*TASK BRIEF*
When you transcribe the entries, reproduce every character and exclude the images.
***
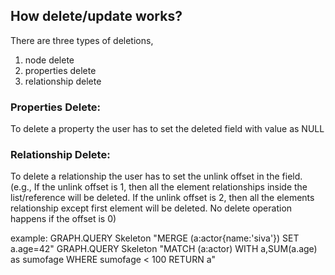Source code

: ## How delete/update works?
There are three types of deletions, 
1) node delete
2) properties delete
3) relationship delete

### Properties Delete:
To delete a property the user has to set the deleted field with value as NULL

### Relationship Delete:
To delete a relationship the user has to set the unlink offset in the field. (e.g., If the unlink offset is 1, then all the element relationships inside the list/reference will be deleted. If the unlink offset is 2, then all the elements relationship except first element will be deleted. No delete operation happens if the offset is 0)

example:
GRAPH.QUERY Skeleton "MERGE (a:actor{name:'siva'}) SET a.age=42"
GRAPH.QUERY Skeleton "MATCH (a:actor) WITH a,SUM(a.age) as sumofage WHERE sumofage < 100 RETURN a"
***
*TASK SOLUTION*
Source code

: ## How delete/update works?
There are three types of deletions, 
1) node delete
2) properties delete
3) relationship delete

### Properties Delete:
To delete a property the user has to set the deleted field with value as NULL

### Relationship Delete:
To delete a relationship the user has to set the unlink offset in the field. (e.g., If the unlink offset is 1, then all the element relationships inside the list/reference will be deleted. If the unlink offset is 2, then all the elements relationship except first element will be deleted. No delete operation happens if the offset is 0)

example:
GRAPH.QUERY Skeleton "MERGE (a:actor{name:'siva'}) SET a.age=42"
GRAPH.QUERY Skeleton "MATCH (a:actor) WITH a,SUM(a.age) as sumofage WHERE sumofage < 100 RETURN a"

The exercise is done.